According to Quicken Loans‘ latest National Home Price Perception Index (HPPI), home values continue to lag owners’ expectations: Appraised values were an average of 1.93% lower than what homeowners expected.
The gap between estimated value and appraised value, on a national level, continued to widen for a sixth consecutive month, the company notes.
Appraisals are falling further from owner estimates, but they are rising higher each month. Home values rose an average of 0.63% in May and increased 4.92% year over year, as measured by Quicken Loans’ National Home Value Index (HVI).
Despite the national average, perceptions varied across the country. In Denver or Dallas, appraisals were nearly 3% higher than expected, while in Philadelphia or Baltimore, appraised values were more than 3% lower than what homeowners estimated.
“It’s important for consumers to see the HPPI and not only think about the difference in perceptions, but the different perceptions across the country,” says Bill Banfield, Quicken Loans’ executive vice president of capital markets. “Home values, and home value changes, vary widely depending on the city you’re in. Homeowners, and those looking to buy a home, should keep a close eye on their local market to better understand home values in their area and the trend they are on.”

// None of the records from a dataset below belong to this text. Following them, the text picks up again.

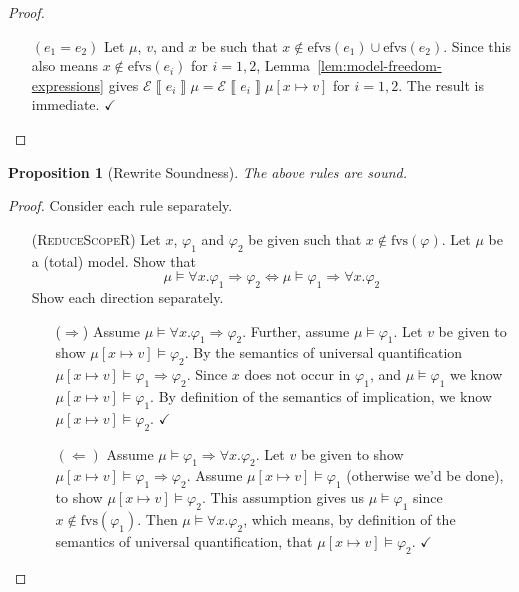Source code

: \documentclass{article}
\newcommand{\denote}[1]{\left\llbracket#1\right\rrbracket}
\newcommand{\edenote}[1]{\mathcal{E}\denote{#1}}
\newcommand{\fvs}{\textrm{fvs}}
\newcommand{\efvs}{\textrm{efvs}}
\theoremstyle{plain}
\newtheorem{proposition}{Proposition}
\theoremstyle{definition}
\theoremstyle{remark}
\begin{document}
\begin{proof}
\begin{enumerate}[align=left]
  \item[$(e_{1} = e_{2})$] Let $\mu$, $v$, and $x$ be such that $x \not \in \efvs(e_{1})\cup\efvs(e_{2})$.
  Since this also means $x \not \in \efvs(e_{i})$ for $i = 1,2$, Lemma~\ref{lem:model-freedom-expressions} gives $\edenote{e_{i}}\mu = \edenote{e_{i}} \mu[x \mapsto v]$ for $i=1,2$. The result is immediate. \hfill $\checkmark$
  \end{enumerate}
\end{proof}

\begin{proposition}[Rewrite Soundness]
  The above rules are sound.
\end{proposition}
\begin{proof}
  Consider each rule separately.
  \begin{enumerate}[align=left]
    \item[(\textsc{ReduceScopeR})]
    Let $x$, $\varphi_{1}$ and $\varphi_{2}$ be given such that $x \not \in \fvs(\varphi)$. Let $\mu$ be a (total) model. Show that
    \[\mu \models \forall x. \varphi_{1} \Rightarrow \varphi_{2} \iff \mu \models \varphi_{1} \Rightarrow \forall x. \varphi_{2}\]
    Show each direction separately.
    \begin{enumerate}[align=left]
      \item[($\Rightarrow$)] Assume $\mu \models \forall x. \varphi_{1} \Rightarrow \varphi_{2}$. Further, assume $\mu \models \varphi_1$. Let $v$ be given to show $\mu[x \mapsto v] \models \varphi_{2}$. By the semantics of universal quantification $\mu[x \mapsto v] \models \varphi_{1} \Rightarrow \varphi_{2}$. Since $x$ does not occur in $\varphi_{1}$, and $\mu \models \varphi_{1}$ we know $\mu[x \mapsto v] \models \varphi_{1}$. By definition of the semantics of implication, we know $\mu[x \mapsto v] \models \varphi_{2}$. $\checkmark$

      \item[$(\Leftarrow)$] Assume $\mu \models \varphi_1 \Rightarrow \forall x. \varphi_{2}$.
      Let $v$ be given to show $\mu[x \mapsto v] \models \varphi_{1} \Rightarrow \varphi_{2}$.
      Assume $\mu[x \mapsto v] \models \varphi_{1}$ (otherwise we'd be done), to show $\mu[x \mapsto v] \models \varphi_{2}$.
      This assumption gives us $\mu \models \varphi_{1}$ since $x \not \in \fvs(\varphi_{1})$. Then
      $\mu \models \forall x. \varphi_{2}$, which means, by definition of the semantics of universal quantification, that $\mu[x \mapsto v] \models \varphi_{2}$. $\checkmark$
    \end{enumerate}


\end{enumerate}
\end{proof}
\end{document}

Home values rose at a national level, according to the Quicken Loans HVI, which measures home value changes based solely on appraisals. Nationally, appraised values increased 0.63% from their level in May and rose 4.92% when viewed annually. The Northeast was the only region measured that showed a home value loss, with appraisals dropping 1.63% since the previous month.
“The strong demand for housing, paired with the low levels of inventory, continues to push values higher,” Banfield adds. “Prices are rising as values push higher, making many parts of the country enticing markets for sellers. Many owners will find that they can get more than expected out of their home.”